The Chef Server ships with helper commands to determine the current ha-status of the Server. DRBD ships with utilities to determine and control the state DRBD. First you'll want to check the DRBD status and ha-status of both backend nodes and determine which steps you'll need to take for remediation.
$: chef-server-ctl ha-status
The output of this should be several lines of '[OK]'. If you see any '[ERROR]' lines are that not related to chef-mover then you'll need to fix the HA.
$: cat /proc/drbd
The primary should show something like "cs:Connected ro:Primary/Secondary" The secondary should show something like "cs:Connected ro:Secondary/Primary"
If both are not connected you'll need fix DRBD.
The first step here is to stop the services on all machines in the cluster, including the FE's. After the services have been stopped you'll need to recover DRBD and then recover HA. After you've recovered then restart the Chef Server service on all the frontends.
-
$: chef-server-ctl stop
- recover from broken DRBD
- recover from broken HA
-
$: chef-server-ctl start
on the primary backend and all frontends
When recovering broken DRBD you'll first want to determine which backend should be the primary. This is normally the backend node that was last running as primary. It's critical that you determine this correctly to prevent data loss and corruption. After you've determined which node should be primary then we'll need
If either of the nodes are connection state is "cs:WFConnection" or "StandAlone" then you'll need to reconnect them.

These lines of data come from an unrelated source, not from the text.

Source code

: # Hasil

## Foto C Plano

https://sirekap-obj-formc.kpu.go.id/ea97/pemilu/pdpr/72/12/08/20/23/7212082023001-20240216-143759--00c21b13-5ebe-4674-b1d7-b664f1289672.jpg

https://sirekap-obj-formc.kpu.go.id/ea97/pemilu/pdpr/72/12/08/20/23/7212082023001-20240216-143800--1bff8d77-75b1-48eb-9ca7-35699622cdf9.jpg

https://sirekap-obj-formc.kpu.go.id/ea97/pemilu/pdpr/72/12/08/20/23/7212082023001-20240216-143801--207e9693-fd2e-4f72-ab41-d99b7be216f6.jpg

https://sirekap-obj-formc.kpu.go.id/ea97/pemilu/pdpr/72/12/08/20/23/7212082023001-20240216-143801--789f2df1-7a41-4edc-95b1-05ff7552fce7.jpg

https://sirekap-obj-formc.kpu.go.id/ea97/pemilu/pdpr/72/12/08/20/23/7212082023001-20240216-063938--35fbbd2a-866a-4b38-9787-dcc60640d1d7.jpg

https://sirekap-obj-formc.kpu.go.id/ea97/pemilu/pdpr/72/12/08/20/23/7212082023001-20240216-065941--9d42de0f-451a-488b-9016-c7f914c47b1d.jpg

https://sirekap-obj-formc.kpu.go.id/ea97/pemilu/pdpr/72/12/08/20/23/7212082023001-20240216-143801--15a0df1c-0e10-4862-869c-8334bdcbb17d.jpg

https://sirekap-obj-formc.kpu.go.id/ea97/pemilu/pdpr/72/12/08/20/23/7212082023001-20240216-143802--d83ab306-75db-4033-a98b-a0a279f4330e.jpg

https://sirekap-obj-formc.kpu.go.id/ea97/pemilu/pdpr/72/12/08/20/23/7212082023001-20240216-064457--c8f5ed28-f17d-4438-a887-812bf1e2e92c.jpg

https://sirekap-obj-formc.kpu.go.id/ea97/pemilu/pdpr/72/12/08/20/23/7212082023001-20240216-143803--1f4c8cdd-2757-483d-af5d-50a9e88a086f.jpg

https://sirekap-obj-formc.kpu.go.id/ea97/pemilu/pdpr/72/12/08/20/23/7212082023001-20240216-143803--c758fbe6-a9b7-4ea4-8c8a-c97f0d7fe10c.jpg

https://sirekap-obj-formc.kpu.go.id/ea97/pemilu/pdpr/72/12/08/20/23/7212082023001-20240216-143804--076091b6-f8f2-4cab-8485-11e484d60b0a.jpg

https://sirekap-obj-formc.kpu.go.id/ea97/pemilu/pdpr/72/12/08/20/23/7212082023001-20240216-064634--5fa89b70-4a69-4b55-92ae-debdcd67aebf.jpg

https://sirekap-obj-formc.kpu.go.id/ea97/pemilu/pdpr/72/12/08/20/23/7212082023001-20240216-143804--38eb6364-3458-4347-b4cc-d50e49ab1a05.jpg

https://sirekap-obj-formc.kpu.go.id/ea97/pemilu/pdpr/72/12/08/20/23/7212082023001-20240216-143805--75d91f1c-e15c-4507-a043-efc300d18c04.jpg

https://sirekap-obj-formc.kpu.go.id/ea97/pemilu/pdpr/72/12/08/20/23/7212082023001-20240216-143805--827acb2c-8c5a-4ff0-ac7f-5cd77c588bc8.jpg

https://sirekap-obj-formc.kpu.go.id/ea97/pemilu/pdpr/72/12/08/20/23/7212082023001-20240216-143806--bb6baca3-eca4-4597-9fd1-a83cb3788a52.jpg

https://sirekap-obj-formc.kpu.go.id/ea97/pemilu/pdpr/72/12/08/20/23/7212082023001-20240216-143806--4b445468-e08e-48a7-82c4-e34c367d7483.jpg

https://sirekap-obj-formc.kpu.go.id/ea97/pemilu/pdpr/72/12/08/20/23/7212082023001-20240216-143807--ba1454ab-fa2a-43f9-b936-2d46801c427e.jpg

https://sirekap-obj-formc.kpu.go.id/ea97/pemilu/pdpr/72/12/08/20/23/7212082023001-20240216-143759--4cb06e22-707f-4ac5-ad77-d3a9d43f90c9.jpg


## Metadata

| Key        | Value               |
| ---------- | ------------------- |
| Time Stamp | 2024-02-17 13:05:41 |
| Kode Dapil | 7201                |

When recovering from a split brain the victim always needs to be in the 'StandAlone' state.
On the victim
-
$: drbdadm disconnect pc0
-
$: drbdadm secondary pc0
After you've ensured that the victim is secondary then promote the primary
On the primary
-
$: drbdadm connect pc0
-
$: drbdadm primary pc0
Now connect the secondary to the primary
On the victim
-
$: drbdadm connect pc0
Now verify the health on both
-
$cat /proc/drbd
Both should be "cs:Connected"
When recovering from broken HA you'll first want to determine which node should the primary and which should be secondary.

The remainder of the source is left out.